A New York-based photojournalist, Demirci will share his photos from Iraq, Pakistan, Darfur, Haiti and many other locales with University of Kentucky students, faculty and staff as well as members of the Lexington community at 7:30 p.m. Sunday, April 18, at the William T. Young Library auditorium. The event is free and open to the public

Before Demirci's presentation, Terry Anderson, UK journalism professor and former chief Middle East correspondent for the Associated Press, will speak about his experiences as a journalist.

The event is the spring meeting of the United Nations Association-Bluegrass Chapter and is co-sponsored by Rumi Forum of Washington, D.C., and the UK Interfaith Dialogue Organization. It also marks the end of the "Conference on War, Journalism and History" presented by the UK School of Journalism and Telecommunications.

Demirci currently works for Turkey’s largest-circulation dailies both in Turkish and English, Zaman and Today`s Zaman, in addition to a contract with Zuma Press. His photos represent those regions around the world that currently face wars, natural disasters and conflicts.

"Since my early childhood, I have contemplated the ever-changing nature of all things, enchanted by their ephemeral beauty," Demirci has been quoted as saying. "The undeniable desire to see a person, an object or a place as it appears at a very specific and finite moment resplendent of its glow of light, never the same in the next instant, led me to my medium, photography. After I have seized that brief moment, I feel like I have won a short-lived battle with mortality, maybe my own."
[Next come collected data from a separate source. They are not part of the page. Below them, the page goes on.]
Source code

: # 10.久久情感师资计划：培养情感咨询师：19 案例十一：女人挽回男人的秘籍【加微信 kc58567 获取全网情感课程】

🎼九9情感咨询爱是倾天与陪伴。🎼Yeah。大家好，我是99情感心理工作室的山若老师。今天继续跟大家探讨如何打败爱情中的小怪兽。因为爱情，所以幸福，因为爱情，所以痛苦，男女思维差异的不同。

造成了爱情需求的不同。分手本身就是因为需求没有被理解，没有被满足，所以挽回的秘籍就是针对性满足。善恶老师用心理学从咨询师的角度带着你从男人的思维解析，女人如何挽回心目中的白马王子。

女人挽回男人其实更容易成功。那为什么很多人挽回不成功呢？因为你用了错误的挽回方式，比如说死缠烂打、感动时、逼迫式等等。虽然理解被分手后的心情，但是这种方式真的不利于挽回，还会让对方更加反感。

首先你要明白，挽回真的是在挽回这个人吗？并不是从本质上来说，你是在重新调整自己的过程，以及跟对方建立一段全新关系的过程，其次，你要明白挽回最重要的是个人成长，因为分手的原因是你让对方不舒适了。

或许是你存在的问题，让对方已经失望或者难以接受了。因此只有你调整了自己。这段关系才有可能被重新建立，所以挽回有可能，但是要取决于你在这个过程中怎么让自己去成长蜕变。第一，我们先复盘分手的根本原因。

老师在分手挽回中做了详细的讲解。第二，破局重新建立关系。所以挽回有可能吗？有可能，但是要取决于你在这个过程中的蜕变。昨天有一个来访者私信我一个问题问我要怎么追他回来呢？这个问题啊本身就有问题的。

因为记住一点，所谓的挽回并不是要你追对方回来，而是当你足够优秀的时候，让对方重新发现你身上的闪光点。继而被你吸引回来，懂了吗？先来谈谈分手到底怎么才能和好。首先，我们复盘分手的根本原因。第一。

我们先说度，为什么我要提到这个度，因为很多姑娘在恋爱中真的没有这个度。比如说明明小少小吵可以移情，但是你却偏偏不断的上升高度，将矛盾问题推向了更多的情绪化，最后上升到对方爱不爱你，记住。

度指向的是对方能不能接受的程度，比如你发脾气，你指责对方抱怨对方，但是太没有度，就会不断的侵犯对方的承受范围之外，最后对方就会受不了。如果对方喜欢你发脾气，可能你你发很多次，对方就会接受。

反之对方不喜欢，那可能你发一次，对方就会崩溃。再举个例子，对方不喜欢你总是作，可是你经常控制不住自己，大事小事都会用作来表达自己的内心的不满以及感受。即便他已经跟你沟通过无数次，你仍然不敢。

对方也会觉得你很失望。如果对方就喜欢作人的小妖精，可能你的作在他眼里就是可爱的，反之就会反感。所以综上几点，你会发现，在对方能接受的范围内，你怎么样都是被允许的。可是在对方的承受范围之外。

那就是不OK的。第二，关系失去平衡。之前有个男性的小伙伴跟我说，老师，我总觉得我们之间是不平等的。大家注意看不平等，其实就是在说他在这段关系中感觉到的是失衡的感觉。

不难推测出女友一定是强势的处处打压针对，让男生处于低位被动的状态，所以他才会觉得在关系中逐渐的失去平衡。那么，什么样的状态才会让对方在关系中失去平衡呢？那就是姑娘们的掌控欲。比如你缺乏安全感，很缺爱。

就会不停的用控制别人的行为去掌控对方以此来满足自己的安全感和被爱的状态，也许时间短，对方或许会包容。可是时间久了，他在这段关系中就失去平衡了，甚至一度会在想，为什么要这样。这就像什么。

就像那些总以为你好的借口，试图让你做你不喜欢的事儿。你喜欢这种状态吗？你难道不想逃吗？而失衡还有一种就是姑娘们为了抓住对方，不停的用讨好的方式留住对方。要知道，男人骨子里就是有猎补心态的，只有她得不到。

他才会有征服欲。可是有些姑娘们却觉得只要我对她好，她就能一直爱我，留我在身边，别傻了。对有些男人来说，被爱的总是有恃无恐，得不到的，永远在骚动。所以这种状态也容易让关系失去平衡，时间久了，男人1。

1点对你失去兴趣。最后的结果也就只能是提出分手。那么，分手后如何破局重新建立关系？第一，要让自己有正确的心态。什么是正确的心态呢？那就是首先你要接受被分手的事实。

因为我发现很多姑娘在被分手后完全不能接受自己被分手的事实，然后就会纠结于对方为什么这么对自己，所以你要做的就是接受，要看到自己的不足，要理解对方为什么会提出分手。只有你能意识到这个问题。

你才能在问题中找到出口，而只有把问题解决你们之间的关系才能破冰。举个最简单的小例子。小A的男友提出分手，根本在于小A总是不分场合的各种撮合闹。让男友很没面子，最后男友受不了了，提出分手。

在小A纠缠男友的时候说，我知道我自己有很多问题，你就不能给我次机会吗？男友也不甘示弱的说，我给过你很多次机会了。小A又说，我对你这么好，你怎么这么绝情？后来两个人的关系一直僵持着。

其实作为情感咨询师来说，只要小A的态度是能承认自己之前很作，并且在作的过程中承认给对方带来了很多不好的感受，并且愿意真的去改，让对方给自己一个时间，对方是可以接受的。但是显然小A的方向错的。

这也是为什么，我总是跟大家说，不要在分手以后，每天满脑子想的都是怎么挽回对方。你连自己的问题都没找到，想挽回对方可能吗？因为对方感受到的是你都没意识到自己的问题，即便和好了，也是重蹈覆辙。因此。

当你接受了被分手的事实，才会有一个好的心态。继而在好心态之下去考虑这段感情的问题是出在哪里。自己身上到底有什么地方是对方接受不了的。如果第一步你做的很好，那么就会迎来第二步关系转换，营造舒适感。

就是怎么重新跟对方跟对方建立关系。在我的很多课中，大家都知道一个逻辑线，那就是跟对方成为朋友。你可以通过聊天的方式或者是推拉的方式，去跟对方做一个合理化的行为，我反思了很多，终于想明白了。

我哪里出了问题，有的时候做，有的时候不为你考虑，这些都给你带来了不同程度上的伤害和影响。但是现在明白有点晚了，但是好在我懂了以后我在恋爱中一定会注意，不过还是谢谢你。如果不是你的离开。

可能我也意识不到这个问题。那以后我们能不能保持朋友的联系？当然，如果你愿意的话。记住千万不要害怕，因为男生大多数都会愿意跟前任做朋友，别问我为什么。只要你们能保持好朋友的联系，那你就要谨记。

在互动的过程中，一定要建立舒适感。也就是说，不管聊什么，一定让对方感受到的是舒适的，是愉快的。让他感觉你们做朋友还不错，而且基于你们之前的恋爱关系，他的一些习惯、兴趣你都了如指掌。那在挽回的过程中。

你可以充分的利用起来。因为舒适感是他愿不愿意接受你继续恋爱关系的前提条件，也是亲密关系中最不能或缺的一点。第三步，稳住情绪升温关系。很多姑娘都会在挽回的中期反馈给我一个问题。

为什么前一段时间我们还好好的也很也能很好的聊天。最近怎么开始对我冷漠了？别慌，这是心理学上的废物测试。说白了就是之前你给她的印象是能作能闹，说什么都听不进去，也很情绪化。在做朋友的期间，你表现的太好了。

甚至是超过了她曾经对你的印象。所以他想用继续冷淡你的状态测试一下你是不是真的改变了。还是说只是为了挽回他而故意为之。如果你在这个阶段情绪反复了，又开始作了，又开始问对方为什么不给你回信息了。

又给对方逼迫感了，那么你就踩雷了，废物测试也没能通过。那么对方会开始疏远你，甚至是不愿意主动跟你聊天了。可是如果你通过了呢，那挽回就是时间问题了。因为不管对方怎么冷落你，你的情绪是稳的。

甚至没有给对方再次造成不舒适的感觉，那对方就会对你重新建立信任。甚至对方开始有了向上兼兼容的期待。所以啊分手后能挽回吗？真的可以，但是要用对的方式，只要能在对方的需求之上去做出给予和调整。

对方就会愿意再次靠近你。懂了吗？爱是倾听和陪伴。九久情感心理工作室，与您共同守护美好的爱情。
Influenced by photojournalism, Demirci has traveled the world to capture the transient nature of events and to convey the mysterious, momentary lives of people. His most recent journeys include Iraq, Iran, Pakistan, India, Cyprus, Sudan, Israel, Palestine, Bosnia, Greece, Haiti and Turkey.

Anderson is a former journalist, writer, professor, columnist, poet and lecturer. He has worked in television and radio news, as a newspaper editor, wire service reporter and foreign correspondent. He was taken hostage by Shiite militants in Lebanon and held for seven years, and subsequently wrote a book about his experiences, "Den of Lions." He also produced and narrated a prize-winning documentary (CNN and PBS) about his return to Lebanon five years after his release and that country's recovery from its 16-year civil war. He taught at Columbia University's Graduate School of Journalism and Ohio University's Scripps School of Journalism and is currently a lecturer at the UK School of Journalism and Telecommunications.